== PROBLEM TO SOLVE ==
Keep the wording of the records intact as you retype them, and omit every image.

*** Block opens ***

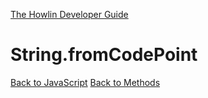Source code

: [The Howlin Developer Guide](/index.md)



String.fromCodePoint
====================

[Back to JavaScript](../index.md)
[Back to Methods](../methods.md)



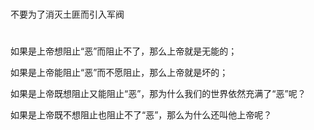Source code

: # 

不要为了消灭土匪而引入军阀

# 

如果是上帝想阻止“恶”而阻止不了，那么上帝就是无能的；

如果是上帝能阻止“恶”而不愿阻止，那么上帝就是坏的；

如果是上帝既想阻止又能阻止“恶”，那为什么我们的世界依然充满了“恶”呢？

如果是上帝既不想阻止也阻止不了“恶”，那么为什么还叫他上帝呢？

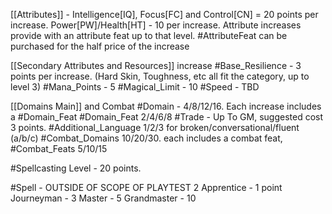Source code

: [[Attributes]] - 
Intelligence[IQ], Focus[FC] and Control[CN]  = 20 points per increase. 
Power[PW]/Health[HT] - 10 per increase.
Attribute increases provide with an attribute feat up to that level.
#AttributeFeat can be purchased for the half price of the increase

[[Secondary Attributes and Resources]] increase
 #Base_Resilience - 3 points per increase. (Hard Skin, Toughness, etc all fit the category, up to level 3)
#Mana_Points    - 5
#Magical_Limit - 10
#Speed - TBD

[[Domains Main]] and Combat
#Domain - 4/8/12/16. Each increase includes a #Domain_Feat 
#Domain_Feat 2/4/6/8
#Trade - Up To GM, suggested cost 3 points.
#Additional_Language 1/2/3 for broken/conversational/fluent (a/b/c)
#Combat_Domains 10/20/30. each includes a combat feat,
#Combat_Feats 5/10/15


#Spellcasting Level - 20 points.

#Spell - OUTSIDE OF SCOPE OF PLAYTEST 2
Apprentice - 1 point
Journeyman - 3
Master - 5
Grandmaster - 10

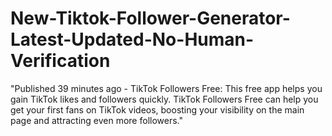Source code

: # New-Tiktok-Follower-Generator-Latest-Updated-No-Human-Verification
"Published 39 minutes ago - TikTok Followers Free: This free app helps you gain TikTok likes and followers quickly. TikTok Followers Free can help you get your first fans on TikTok videos, boosting your visibility on the main page and attracting even more followers."
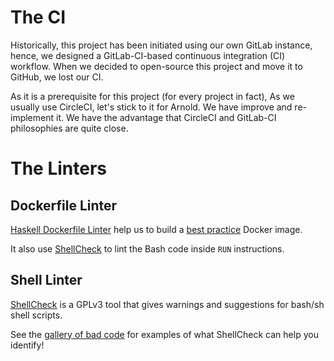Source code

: # The CI

Historically, this project has been initiated using our own GitLab instance,
hence, we designed a GitLab-CI-based continuous integration (CI) workflow.
When we decided to open-source this project and move it to GitHub,
we lost our CI.

As it is a prerequisite for this project (for every project in fact),
As we usually use CircleCI, let's stick to it for Arnold.
We have improve and re-implement it. We have the advantage that CircleCI
and GitLab-CI philosophies are quite close.

# The Linters

## Dockerfile Linter
[Haskell Dockerfile Linter](https://github.com/hadolint/hadolint) help us to
build a [best practice](https://docs.docker.com/develop/develop-images/dockerfile_best-practices/)
Docker image.

It also use [ShellCheck](https://github.com/koalaman/shellcheck)
to lint the Bash code inside `RUN` instructions.

## Shell Linter
[ShellCheck](https://github.com/koalaman/shellcheck) is a GPLv3 tool that gives warnings and suggestions for bash/sh shell scripts.

See the [gallery of bad code](https://github.com/koalaman/shellcheck/blob/master/README.md#user-content-gallery-of-bad-code) for examples of what ShellCheck can help you identify!
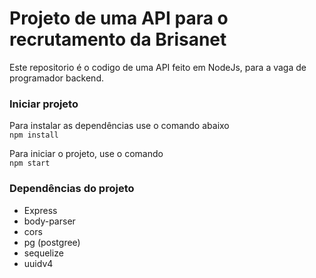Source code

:# Projeto de uma API para o recrutamento da Brisanet
Este repositorio é o codigo de uma API feito em NodeJs, para a vaga de programador backend. 

### Iniciar projeto
Para instalar as dependências use o comando abaixo <br>
`npm install` <br>

Para iniciar o projeto, use o comando <br>
`npm start` 

### Dependências do projeto
- Express
- body-parser 
- cors
- pg (postgree)
- sequelize 
- uuidv4
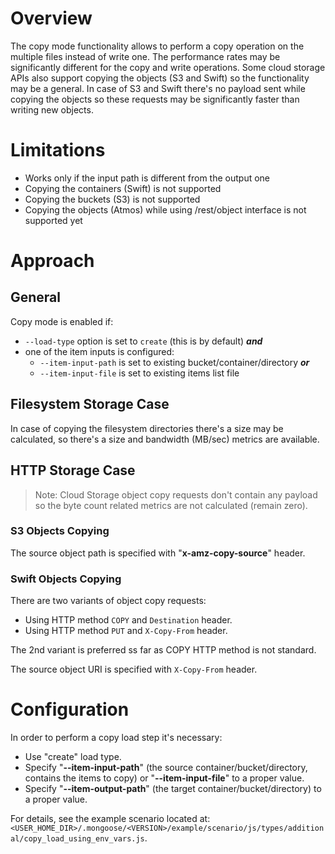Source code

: # Overview

The copy mode functionality allows to perform a copy operation on the multiple
files instead of write one. The performance rates may be significantly
different for the copy and write operations. Some cloud storage APIs
also support copying the objects (S3 and Swift) so the functionality
may be a general. In case of S3 and Swift there's no payload sent while
copying the objects so these requests may be significantly faster than
writing new objects.

# Limitations

* Works only if the input path is different from the output one
* Copying the containers (Swift) is not supported
* Copying the buckets (S3) is not supported
* Copying the objects (Atmos) while using /rest/object interface is
  not supported yet

# Approach

## General

Copy mode is enabled if:
* `--load-type` option is set to `create` (this is by default) ***and***
* one of the item inputs is configured:
    * `--item-input-path` is set to existing bucket/container/directory ***or***
    * `--item-input-file` is set to existing items list file

## Filesystem Storage Case

In case of copying the filesystem directories there's a size may be
calculated, so there's a size and bandwidth (MB/sec) metrics
are available.

## HTTP Storage Case

> Note:
Cloud Storage object copy requests don't contain any payload so the
byte count related metrics are not calculated (remain zero).

### S3 Objects Copying

The source object path is specified with "**x-amz-copy-source**" header.

### Swift Objects Copying

There are two variants of object copy requests:

* Using HTTP method `COPY` and `Destination` header.
* Using HTTP method `PUT` and `X-Copy-From` header.

The 2nd variant is preferred ss far as COPY HTTP method is not standard.

The source object URI is specified with `X-Copy-From` header.

# Configuration

In order to perform a copy load step it's necessary:

* Use "create" load type.
* Specify "**--item-input-path**" (the source container/bucket/directory, contains the items to copy) or "**--item-input-file**"
    to a proper value.
* Specify "**--item-output-path**" (the target container/bucket/directory) to a proper value.

For details, see the example scenario located at:
`<USER_HOME_DIR>/.mongoose/<VERSION>/example/scenario/js/types/additional/copy_load_using_env_vars.js`.
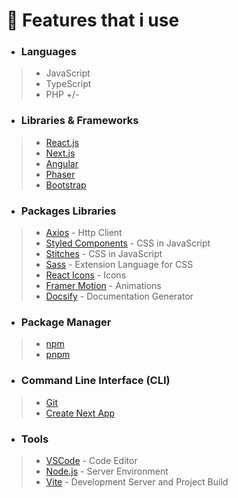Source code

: # 🧾 Features that i use 
- ### Languages
 > - JavaScript
 > - TypeScript
 > - PHP +/-

- ### Libraries & Frameworks
 > - [React.js](https://pt-br.react.dev/)
 > - [Next.js](https://nextjs.org)
 > - [Angular](https://angular.io/)
 > - [Phaser](https://phaser.io/)
 > - [Bootstrap](https://getbootstrap.com/)
 
- ### Packages Libraries
 > - [Axios](https://axios-http.com/ptbr/docs/intro) - Http Client
 > - [Styled Components](https://styled-components.com/docs/basics#installation) - CSS in JavaScript
 > - [Stitches](https://stitches.dev/) - CSS in JavaScript
 > - [Sass](https://sass-lang.com/) - Extension Language for CSS
 > - [React Icons](https://react-icons.github.io/react-icons) - Icons
 > - [Framer Motion](https://www.framer.com/docs/)  - Animations
 > - [Docsify](https://docsify.js.org/#/quickstart) - Documentation Generator

- ### Package Manager
 > - [npm](https://www.npmjs.com) 
 > - [pnpm](https://pnpm.io/pt/) 
 

- ### Command Line Interface (CLI)
 > - [Git](https://git-scm.com/)  
 > - [Create Next App](https://nextjs.org/docs/app/api-reference/create-next-app)  


- ### Tools
 > - [VSCode](https://code.visualstudio.com)  - Code Editor
 > - [Node.js](https://nodejs.org/en/about) - Server Environment
 > - [Vite](https://vitejs.dev/) - Development Server and Project Build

*** Block closes ***

== TASK RESPONSE ==
Source code

: [The Howlin Developer Guide](/index.md)



String.fromCodePoint
====================

[Back to JavaScript](../index.md)
[Back to Methods](../methods.md)



Source code

: # 

不要为了消灭土匪而引入军阀

# 

如果是上帝想阻止“恶”而阻止不了，那么上帝就是无能的；

如果是上帝能阻止“恶”而不愿阻止，那么上帝就是坏的；

如果是上帝既想阻止又能阻止“恶”，那为什么我们的世界依然充满了“恶”呢？

如果是上帝既不想阻止也阻止不了“恶”，那么为什么还叫他上帝呢？

Source code

: [[Attributes]] - 
Intelligence[IQ], Focus[FC] and Control[CN]  = 20 points per increase. 
Power[PW]/Health[HT] - 10 per increase.
Attribute increases provide with an attribute feat up to that level.
#AttributeFeat can be purchased for the half price of the increase

[[Secondary Attributes and Resources]] increase
 #Base_Resilience - 3 points per increase. (Hard Skin, Toughness, etc all fit the category, up to level 3)
#Mana_Points    - 5
#Magical_Limit - 10
#Speed - TBD

[[Domains Main]] and Combat
#Domain - 4/8/12/16. Each increase includes a #Domain_Feat 
#Domain_Feat 2/4/6/8
#Trade - Up To GM, suggested cost 3 points.
#Additional_Language 1/2/3 for broken/conversational/fluent (a/b/c)
#Combat_Domains 10/20/30. each includes a combat feat,
#Combat_Feats 5/10/15


#Spellcasting Level - 20 points.

#Spell - OUTSIDE OF SCOPE OF PLAYTEST 2
Apprentice - 1 point
Journeyman - 3
Master - 5
Grandmaster - 10

Source code

: # New-Tiktok-Follower-Generator-Latest-Updated-No-Human-Verification
"Published 39 minutes ago - TikTok Followers Free: This free app helps you gain TikTok likes and followers quickly. TikTok Followers Free can help you get your first fans on TikTok videos, boosting your visibility on the main page and attracting even more followers."
Source code

: # The CI

Historically, this project has been initiated using our own GitLab instance,
hence, we designed a GitLab-CI-based continuous integration (CI) workflow.
When we decided to open-source this project and move it to GitHub,
we lost our CI.

As it is a prerequisite for this project (for every project in fact),
As we usually use CircleCI, let's stick to it for Arnold.
We have improve and re-implement it. We have the advantage that CircleCI
and GitLab-CI philosophies are quite close.

# The Linters

## Dockerfile Linter
[Haskell Dockerfile Linter](https://github.com/hadolint/hadolint) help us to
build a [best practice](https://docs.docker.com/develop/develop-images/dockerfile_best-practices/)
Docker image.

It also use [ShellCheck](https://github.com/koalaman/shellcheck)
to lint the Bash code inside `RUN` instructions.

## Shell Linter
[ShellCheck](https://github.com/koalaman/shellcheck) is a GPLv3 tool that gives warnings and suggestions for bash/sh shell scripts.

See the [gallery of bad code](https://github.com/koalaman/shellcheck/blob/master/README.md#user-content-gallery-of-bad-code) for examples of what ShellCheck can help you identify!
Source code

:# Projeto de uma API para o recrutamento da Brisanet
Este repositorio é o codigo de uma API feito em NodeJs, para a vaga de programador backend. 

### Iniciar projeto
Para instalar as dependências use o comando abaixo <br>
`npm install` <br>

Para iniciar o projeto, use o comando <br>
`npm start` 

### Dependências do projeto
- Express
- body-parser 
- cors
- pg (postgree)
- sequelize 
- uuidv4
Source code

: # Overview

The copy mode functionality allows to perform a copy operation on the multiple
files instead of write one. The performance rates may be significantly
different for the copy and write operations. Some cloud storage APIs
also support copying the objects (S3 and Swift) so the functionality
may be a general. In case of S3 and Swift there's no payload sent while
copying the objects so these requests may be significantly faster than
writing new objects.

# Limitations

* Works only if the input path is different from the output one
* Copying the containers (Swift) is not supported
* Copying the buckets (S3) is not supported
* Copying the objects (Atmos) while using /rest/object interface is
  not supported yet

# Approach

## General

Copy mode is enabled if:
* `--load-type` option is set to `create` (this is by default) ***and***
* one of the item inputs is configured:
    * `--item-input-path` is set to existing bucket/container/directory ***or***
    * `--item-input-file` is set to existing items list file

## Filesystem Storage Case

In case of copying the filesystem directories there's a size may be
calculated, so there's a size and bandwidth (MB/sec) metrics
are available.

## HTTP Storage Case

> Note:
Cloud Storage object copy requests don't contain any payload so the
byte count related metrics are not calculated (remain zero).

### S3 Objects Copying

The source object path is specified with "**x-amz-copy-source**" header.

### Swift Objects Copying

There are two variants of object copy requests:

* Using HTTP method `COPY` and `Destination` header.
* Using HTTP method `PUT` and `X-Copy-From` header.

The 2nd variant is preferred ss far as COPY HTTP method is not standard.

The source object URI is specified with `X-Copy-From` header.

# Configuration

In order to perform a copy load step it's necessary:

* Use "create" load type.
* Specify "**--item-input-path**" (the source container/bucket/directory, contains the items to copy) or "**--item-input-file**"
    to a proper value.
* Specify "**--item-output-path**" (the target container/bucket/directory) to a proper value.

For details, see the example scenario located at:
`<USER_HOME_DIR>/.mongoose/<VERSION>/example/scenario/js/types/additional/copy_load_using_env_vars.js`.
Source code

: # 🧾 Features that i use 
- ### Languages
 > - JavaScript
 > - TypeScript
 > - PHP +/-

- ### Libraries & Frameworks
 > - [React.js](https://pt-br.react.dev/)
 > - [Next.js](https://nextjs.org)
 > - [Angular](https://angular.io/)
 > - [Phaser](https://phaser.io/)
 > - [Bootstrap](https://getbootstrap.com/)
 
- ### Packages Libraries
 > - [Axios](https://axios-http.com/ptbr/docs/intro) - Http Client
 > - [Styled Components](https://styled-components.com/docs/basics#installation) - CSS in JavaScript
 > - [Stitches](https://stitches.dev/) - CSS in JavaScript
 > - [Sass](https://sass-lang.com/) - Extension Language for CSS
 > - [React Icons](https://react-icons.github.io/react-icons) - Icons
 > - [Framer Motion](https://www.framer.com/docs/)  - Animations
 > - [Docsify](https://docsify.js.org/#/quickstart) - Documentation Generator

- ### Package Manager
 > - [npm](https://www.npmjs.com) 
 > - [pnpm](https://pnpm.io/pt/) 
 

- ### Command Line Interface (CLI)
 > - [Git](https://git-scm.com/)  
 > - [Create Next App](https://nextjs.org/docs/app/api-reference/create-next-app)  


- ### Tools
 > - [VSCode](https://code.visualstudio.com)  - Code Editor
 > - [Node.js](https://nodejs.org/en/about) - Server Environment
 > - [Vite](https://vitejs.dev/) - Development Server and Project Build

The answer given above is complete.